Worth keeping an eye on as it develops though.


----------



## Ann (7 May 2019)

Up 33.33% today to 0.16c...

*Largest ever order boosts Spectur’s forecast full-year revenue by 81%*

_
Spectur (ASX: SP3) has received its largest ever order to date, boosting forecast revenues for the current financial year by 81% to approximately $4.7 million.


An order for 39 HD camera systems was made by Western Australia’s Department of Planning, Lands and Heritage, with the units scheduled for deployment statewide to monitor illegal land access and dumping activities.

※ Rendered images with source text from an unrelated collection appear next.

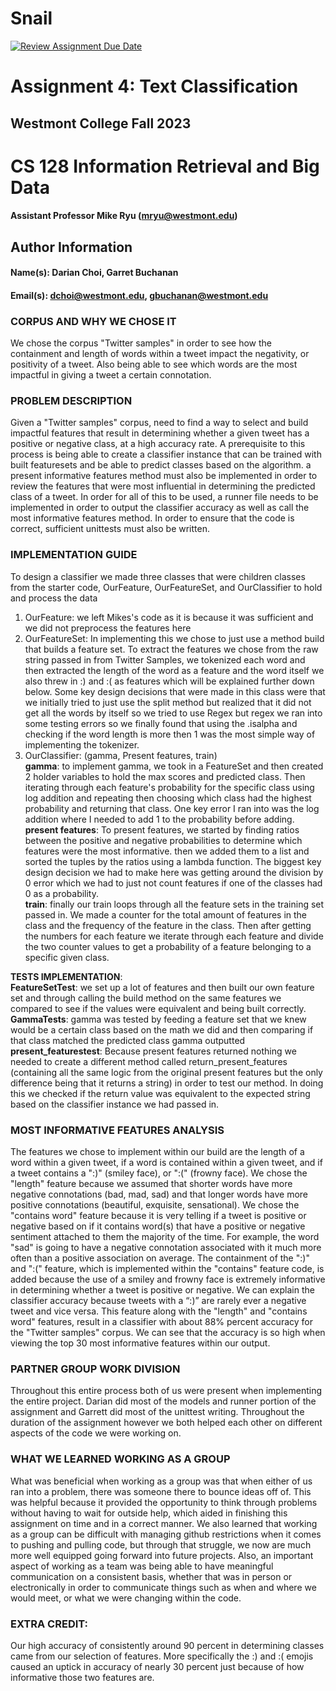 # Snail

[![Review Assignment Due Date](https://classroom.github.com/assets/deadline-readme-button-24ddc0f5d75046c5622901739e7c5dd533143b0c8e959d652212380cedb1ea36.svg)](https://classroom.github.com/a/wXpymofm)

# Assignment 4: Text Classification
## Westmont College Fall 2023

# CS 128 Information Retrieval and Big Data

#### Assistant Professor Mike Ryu (mryu@westmont.edu)

## Author Information
#### Name(s): Darian Choi, Garret Buchanan 
#### Email(s): dchoi@westmont.edu, gbuchanan@westmont.edu

### **CORPUS AND WHY WE CHOSE IT**
We chose the corpus "Twitter samples" in order to see how the containment and length of words within a tweet impact the negativity, or positivity of a tweet. Also being able to see which words are the most impactful in giving a tweet a certain connotation.

### **PROBLEM DESCRIPTION**
Given a "Twitter samples" corpus, need to find a way to select and build impactful features that result in determining whether a given tweet has a positive or negative class, at a high accuracy rate. A prerequisite to this process is being able to create a classifier instance that can be trained with built featuresets and be able to predict classes based on the algorithm. a present informative features method must also be implemented in order to review the features that were most influential in determining the predicted class of a tweet. In order for all of this to be used, a runner file needs to be implemented in order to output the classifier accuracy as well as call the most informative features method. In order to ensure that the code is correct, sufficient unittests must also be written.

### **IMPLEMENTATION GUIDE**
To design a classifier we made three classes that were children classes from the starter code, OurFeature, OurFeatureSet, and OurClassifier to hold and process the data
1. OurFeature: we left Mikes's code as it is because it was sufficient and we did not preprocess the features here
2. OurFeatureSet: In implementing this we chose to just use a method build that builds a feature set.
To extract the features we chose from the raw string passed in from Twitter Samples, we tokenized each word and then extracted the length of the word as a feature and the word itself we also threw in :) and :( as features which will be explained further down below.
Some key design decisions that were made in this class were that we initially tried to just use the split method but realized that it did not get all the words by itself so we tried to use Regex but regex we ran into some testing errors so we finally found that using the .isalpha and checking if the word length is more then 1 was the most simple way of implementing the tokenizer.
4. OurClassifier: (gamma, Present features, train)\
**gamma**: to implement gamma, we took in a FeatureSet and then created 2 holder variables to hold the max scores and predicted class. Then iterating through each feature's probability for the specific class using log addition and repeating then choosing which class had the highest probability and returning that class. One key error I ran into was the log addition where I needed to add 1 to the probability before adding.\
**present features**: To present features, we started  by finding ratios between the positive and negative probabilities to determine which features were the most informative. then we added them to a list and sorted the tuples by the ratios using a lambda function. The biggest key design decision we had to make here was getting around the division by 0 error which we had to just not count features if one of the classes had 0 as a probability.\
**train**: finally our train loops through all the feature sets in the training set passed in. We made a counter for the total amount of features in the class and the frequency of the feature in the class. Then after getting the numbers for each feature we iterate through each feature and divide the two counter values to get a probability of a feature belonging to a specific given class.

**TESTS IMPLEMENTATION**: \
**FeatureSetTest**: we set up a lot of features and then built our own feature set and through calling the build method on the same features we compared to see if the values were equivalent and being built correctly.\
**GammaTests**: gamma was tested by feeding a feature set that we knew would be a certain class based on the math we did and then comparing if that class matched the predicted class gamma outputted \
**present_featurestest**: Because present features returned nothing we needed to create a different method called return_present_features (containing all the same logic from the original present features but the only difference being that it returns a string) in order to test our method. In doing this we checked if the return value was equivalent to the expected string based on the classifier instance we had passed in. 


### **MOST INFORMATIVE FEATURES ANALYSIS**
The features we chose to implement within our build are the length of a word within a given tweet, if a word is contained within a given tweet, and if a tweet contains a ":)" (smiley face), or ":(" (frowny face). We chose the "length" feature because we assumed that shorter words have more negative connotations (bad, mad, sad) and that longer words have more positive connotations (beautiful, exquisite, sensational). We chose the "contains word" feature because it is very telling if a tweet is positive or negative based on if it contains word(s) that have a positive or negative sentiment attached to them the majority of the time. For example, the word "sad" is going to have a negative connotation associated with it much more often than a positive association on average. The containment of the ":)" and ":(" feature, which is implemented within the "contains" feature code, is added because the use of a smiley and frowny face is extremely informative in determining whether a tweet is positive or negative. We can explain the classifier accuracy because tweets with a “:)” are rarely ever a negative tweet and vice versa. This feature along with the "length" and "contains word" features, result in a classifier with about 88% percent accuracy for the "Twitter samples" corpus. We can see that the accuracy is so high when viewing the top 30 most informative features within our output. 

### **PARTNER GROUP WORK DIVISION**
Throughout this entire process both of us were present when implementing the entire project. Darian did most of the models and runner portion of the assignment and Garrett did most of the unittest writing. Throughout the duration of the assignment however we both helped each other on different aspects of the code we were working on.

### **WHAT WE LEARNED WORKING AS A GROUP**
What was beneficial when working as a group was that when either of us ran into a problem, there was someone there to bounce ideas off of. This was helpful because it provided the opportunity to think through problems without having to wait for outside help, which aided in finishing this assignment on time and in a correct manner. We also learned that working as a group can be difficult with managing github restrictions when it comes to pushing and pulling code, but through that struggle, we now are much more well equipped going forward into future projects. Also, an important aspect of working as a team was being able to have meaningful communication on a consistent basis, whether that was in person or electronically in order to communicate things such as when and where we would meet, or what we were changing within the code.


### EXTRA CREDIT:
Our high accuracy of consistently around 90 percent in determining classes came from our selection of features. More specifically the :) and :( emojis caused an uptick in accuracy of nearly 30 percent just because of how informative those two features are. 

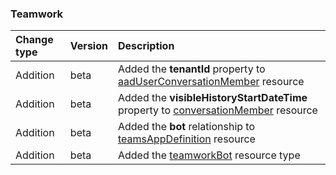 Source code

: ### Teamwork

| **Change type** | **Version** | **Description** |
|:---|:---|:---|
|Addition|beta|Added the **tenantId** property to [aadUserConversationMember](https://docs.microsoft.com/en-us/graph/api/resources/aadUserConversationMember?view=graph-rest-beta) resource|
|Addition|beta|Added the **visibleHistoryStartDateTime** property to [conversationMember](https://docs.microsoft.com/en-us/graph/api/resources/conversationMember?view=graph-rest-beta) resource|
|Addition|beta|Added the **bot** relationship to [teamsAppDefinition](https://docs.microsoft.com/en-us/graph/api/resources/teamsAppDefinition?view=graph-rest-beta) resource|
|Addition|beta|Added the [teamworkBot](https://docs.microsoft.com/en-us/graph/api/resources/teamworkBot?view=graph-rest-beta) resource type|
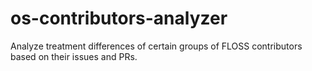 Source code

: # os-contributors-analyzer
Analyze treatment differences of certain groups of FLOSS contributors based on their issues and PRs.
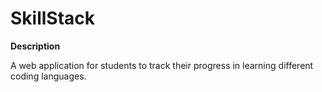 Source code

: # SkillStack

<strong>Description</strong>

A web application for students to track their progress in learning different coding languages.

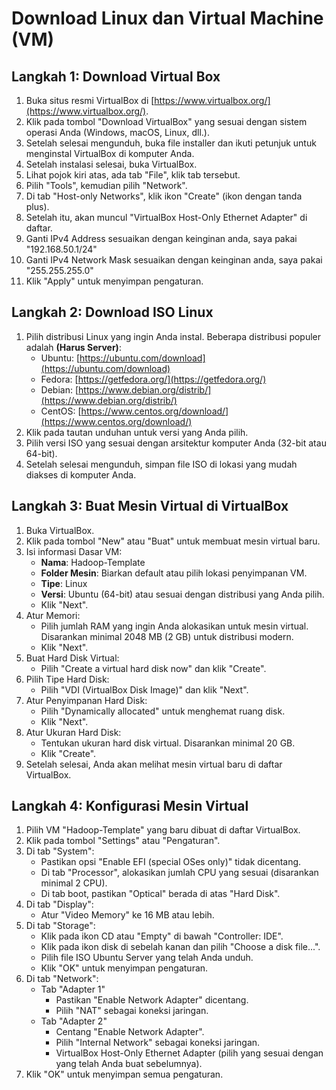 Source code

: # **Download Linux dan Virtual Machine (VM)**

## **Langkah 1: Download Virtual Box**

1. Buka situs resmi VirtualBox di [https://www.virtualbox.org/](https://www.virtualbox.org/).
2. Klik pada tombol "Download VirtualBox" yang sesuai dengan sistem operasi Anda (Windows, macOS, Linux, dll.).
3. Setelah selesai mengunduh, buka file installer dan ikuti petunjuk untuk menginstal VirtualBox di komputer Anda.
4. Setelah instalasi selesai, buka VirtualBox.
5. Lihat pojok kiri atas, ada tab "File", klik tab tersebut.
6. Pilih "Tools", kemudian pilih "Network".
7. Di tab "Host-only Networks", klik ikon "Create" (ikon dengan tanda plus).
8. Setelah itu, akan muncul "VirtualBox Host-Only Ethernet Adapter" di daftar.
9. Ganti IPv4 Address sesuaikan dengan keinginan anda, saya pakai "192.168.50.1/24"
10. Ganti IPv4 Network Mask sesuaikan dengan keinginan anda, saya pakai "255.255.255.0"
11. Klik "Apply" untuk menyimpan pengaturan.

## **Langkah 2: Download ISO Linux**

1. Pilih distribusi Linux yang ingin Anda instal. Beberapa distribusi populer adalah **(Harus Server)**:
   - Ubuntu: [https://ubuntu.com/download](https://ubuntu.com/download)
   - Fedora: [https://getfedora.org/](https://getfedora.org/)
   - Debian: [https://www.debian.org/distrib/](https://www.debian.org/distrib/)
   - CentOS: [https://www.centos.org/download/](https://www.centos.org/download/)
2. Klik pada tautan unduhan untuk versi yang Anda pilih.
3. Pilih versi ISO yang sesuai dengan arsitektur komputer Anda (32-bit atau 64-bit).
4. Setelah selesai mengunduh, simpan file ISO di lokasi yang mudah diakses di komputer Anda.

## **Langkah 3: Buat Mesin Virtual di VirtualBox**

1. Buka VirtualBox.
2. Klik pada tombol "New" atau "Buat" untuk membuat mesin virtual baru.
3. Isi informasi Dasar VM:
   - **Nama**: Hadoop-Template
   - **Folder Mesin**: Biarkan default atau pilih lokasi penyimpanan VM.
   - **Tipe**: Linux
   - **Versi**: Ubuntu (64-bit) atau sesuai dengan distribusi yang Anda pilih.
   - Klik "Next".
4. Atur Memori:
   - Pilih jumlah RAM yang ingin Anda alokasikan untuk mesin virtual. Disarankan minimal 2048 MB (2 GB) untuk distribusi modern.
   - Klik "Next".
5. Buat Hard Disk Virtual:
   - Pilih "Create a virtual hard disk now" dan klik "Create".
6. Pilih Tipe Hard Disk:
   - Pilih "VDI (VirtualBox Disk Image)" dan klik "Next".
7. Atur Penyimpanan Hard Disk:
   - Pilih "Dynamically allocated" untuk menghemat ruang disk.
   - Klik "Next".
8. Atur Ukuran Hard Disk:
   - Tentukan ukuran hard disk virtual. Disarankan minimal 20 GB.
   - Klik "Create".
9. Setelah selesai, Anda akan melihat mesin virtual baru di daftar VirtualBox.

## **Langkah 4: Konfigurasi Mesin Virtual**

1. Pilih VM "Hadoop-Template" yang baru dibuat di daftar VirtualBox.
2. Klik pada tombol "Settings" atau "Pengaturan".
3. Di tab "System":
   - Pastikan opsi "Enable EFI (special OSes only)" tidak dicentang.
   - Di tab "Processor", alokasikan jumlah CPU yang sesuai (disarankan minimal 2 CPU).
   - Di tab boot, pastikan "Optical" berada di atas "Hard Disk".
4. Di tab "Display":
   - Atur "Video Memory" ke 16 MB atau lebih.
5. Di tab "Storage":
   - Klik pada ikon CD atau "Empty" di bawah "Controller: IDE".
   - Klik pada ikon disk di sebelah kanan dan pilih "Choose a disk file...".
   - Pilih file ISO Ubuntu Server yang telah Anda unduh.
   - Klik "OK" untuk menyimpan pengaturan.
6. Di tab "Network":
   - Tab "Adapter 1"
     - Pastikan "Enable Network Adapter" dicentang.
     - Pilih "NAT" sebagai koneksi jaringan.
   - Tab "Adapter 2"
     - Centang "Enable Network Adapter".
     - Pilih "Internal Network" sebagai koneksi jaringan.
     - VirtualBox Host-Only Ethernet Adapter (pilih yang sesuai dengan yang telah Anda buat sebelumnya).
7. Klik "OK" untuk menyimpan semua pengaturan.
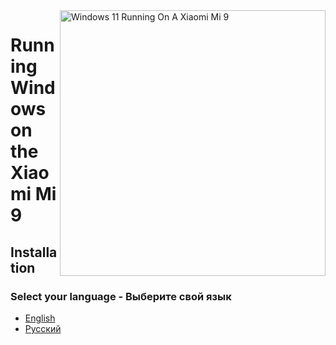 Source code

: <img align="right" src="https://raw.githubusercontent.com/woacepheus/Port-Windows-11-Xiaomi-Mi-9/main/cepheus.png" width="425" alt="Windows 11 Running On A Xiaomi Mi 9">

# Running Windows on the Xiaomi Mi 9

## Installation

### Select your language - Выберите свой язык

- [English](English/1-partition-en.md)
- [Русский](Russian/partition-ru.md)
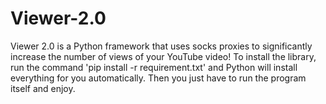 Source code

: # Viewer-2.0

Viewer 2.0 is a Python framework that uses socks proxies to significantly increase the number of views of your YouTube video!
To install the library, run the command 'pip install -r requirement.txt' and Python will install everything for you automatically.
Then you just have to run the program itself and enjoy.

It adds to a record number of large orders being received by the Perth-based security systems and cloud-based technology solutions company and will help increase full-year revenues to between $4.5 million and $4.7 million.


The lower end of the range would represent an increase of 81% on the previous year’s revenue of $2.48 million. More..._


----------



## Joules MM1 (11 June 2019)

closes at 0.165 today

mkt cap 6.86/0.165 = 41,575,757 
- 6,042,543 major holders = *35.5MM* avail *at auction*

https://www.asx.com.au/asxpdf/20190611/pdf/445r3v0d0sm1rn.pdf

Spectur Achieves Record Monthly Revenues


----------



## Joules MM1 (19 July 2019)

now there's more scrip at auction, it can be argued that recent capraise dilutes, but, let's have a little reality, the size was already tightly held and very small at market, with more volume, i argue, we have traders who are wiling to engage who are less likely to get trapped in a price they can't or dont wanna exit, boutique funds are more likely to pay attention to that too + the underlying sales are decent, proven and improving, inventory is expanded, we are in environment where surveillance is all the right-wing and left-wing rage, unbelievably you might think, but, polarising communities buy polarising things, and while it's a stretch to put this thing in the IoT or even stretch it to the Ai sphere, that's already being done, so loose news is good news for the stock.....i'm not judging, simply observing

held


----------



## Smurf1976 (20 July 2019)

Having put some CCTV cameras up many years ago back when doing so meant digging trenches everywhere I can certainly see the potential of this. Solar and wireless communications is an order of magnitude easier than getting mains power and communications cables to some place where a camera would be useful that's for sure. 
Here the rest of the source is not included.